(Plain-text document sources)
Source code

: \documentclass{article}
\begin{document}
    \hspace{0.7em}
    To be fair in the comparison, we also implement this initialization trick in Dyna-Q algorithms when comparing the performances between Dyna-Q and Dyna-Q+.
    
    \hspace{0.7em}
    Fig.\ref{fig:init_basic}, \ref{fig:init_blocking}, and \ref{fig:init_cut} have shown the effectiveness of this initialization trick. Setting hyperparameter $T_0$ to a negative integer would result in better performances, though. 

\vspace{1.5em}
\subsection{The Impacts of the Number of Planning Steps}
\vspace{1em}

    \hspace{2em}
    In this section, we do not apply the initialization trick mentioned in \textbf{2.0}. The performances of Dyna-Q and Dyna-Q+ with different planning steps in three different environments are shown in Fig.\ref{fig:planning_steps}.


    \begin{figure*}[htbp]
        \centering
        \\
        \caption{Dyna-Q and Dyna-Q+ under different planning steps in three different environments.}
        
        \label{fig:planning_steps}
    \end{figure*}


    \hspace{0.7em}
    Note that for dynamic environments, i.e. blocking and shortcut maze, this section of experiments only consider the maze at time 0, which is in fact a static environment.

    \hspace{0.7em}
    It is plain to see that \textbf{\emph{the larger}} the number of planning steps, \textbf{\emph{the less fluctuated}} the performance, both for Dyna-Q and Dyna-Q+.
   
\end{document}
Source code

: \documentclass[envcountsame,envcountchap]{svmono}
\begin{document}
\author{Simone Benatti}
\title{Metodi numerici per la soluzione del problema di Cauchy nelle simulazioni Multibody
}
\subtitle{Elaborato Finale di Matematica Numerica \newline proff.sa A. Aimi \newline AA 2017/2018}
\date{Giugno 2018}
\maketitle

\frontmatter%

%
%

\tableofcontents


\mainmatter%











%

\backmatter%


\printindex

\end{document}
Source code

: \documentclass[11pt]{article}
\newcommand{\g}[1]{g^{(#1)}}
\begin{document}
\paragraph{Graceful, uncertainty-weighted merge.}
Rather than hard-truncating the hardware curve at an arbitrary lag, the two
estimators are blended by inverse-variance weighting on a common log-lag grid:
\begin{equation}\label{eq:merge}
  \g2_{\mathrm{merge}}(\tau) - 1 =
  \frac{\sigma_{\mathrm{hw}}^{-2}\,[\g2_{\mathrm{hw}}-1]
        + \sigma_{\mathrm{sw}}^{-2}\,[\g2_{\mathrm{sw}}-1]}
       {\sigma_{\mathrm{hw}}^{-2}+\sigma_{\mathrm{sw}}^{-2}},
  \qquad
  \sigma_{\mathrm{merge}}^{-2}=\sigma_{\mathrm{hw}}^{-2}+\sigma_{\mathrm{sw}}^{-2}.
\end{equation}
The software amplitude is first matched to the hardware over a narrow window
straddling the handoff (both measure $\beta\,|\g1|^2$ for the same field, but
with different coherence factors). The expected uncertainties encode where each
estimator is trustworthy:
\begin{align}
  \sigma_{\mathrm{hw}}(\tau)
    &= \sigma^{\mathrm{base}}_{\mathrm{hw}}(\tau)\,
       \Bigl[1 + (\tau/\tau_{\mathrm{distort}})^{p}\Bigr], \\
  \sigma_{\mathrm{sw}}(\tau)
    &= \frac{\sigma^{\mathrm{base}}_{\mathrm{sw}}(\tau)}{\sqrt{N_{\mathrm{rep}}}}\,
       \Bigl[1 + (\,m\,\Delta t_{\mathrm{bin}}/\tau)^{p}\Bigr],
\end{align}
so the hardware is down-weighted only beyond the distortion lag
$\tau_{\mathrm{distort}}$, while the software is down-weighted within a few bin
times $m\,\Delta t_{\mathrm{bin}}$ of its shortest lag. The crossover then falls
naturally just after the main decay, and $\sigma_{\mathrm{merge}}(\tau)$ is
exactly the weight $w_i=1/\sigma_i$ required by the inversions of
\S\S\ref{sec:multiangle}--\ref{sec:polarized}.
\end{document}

*What is needed*.
Where does the string "software" appear in the records? Copy every line that holds it.

*Solution for this task*.
The software amplitude is first matched to the hardware over a narrow window
$\tau_{\mathrm{distort}}$, while the software is down-weighted within a few bin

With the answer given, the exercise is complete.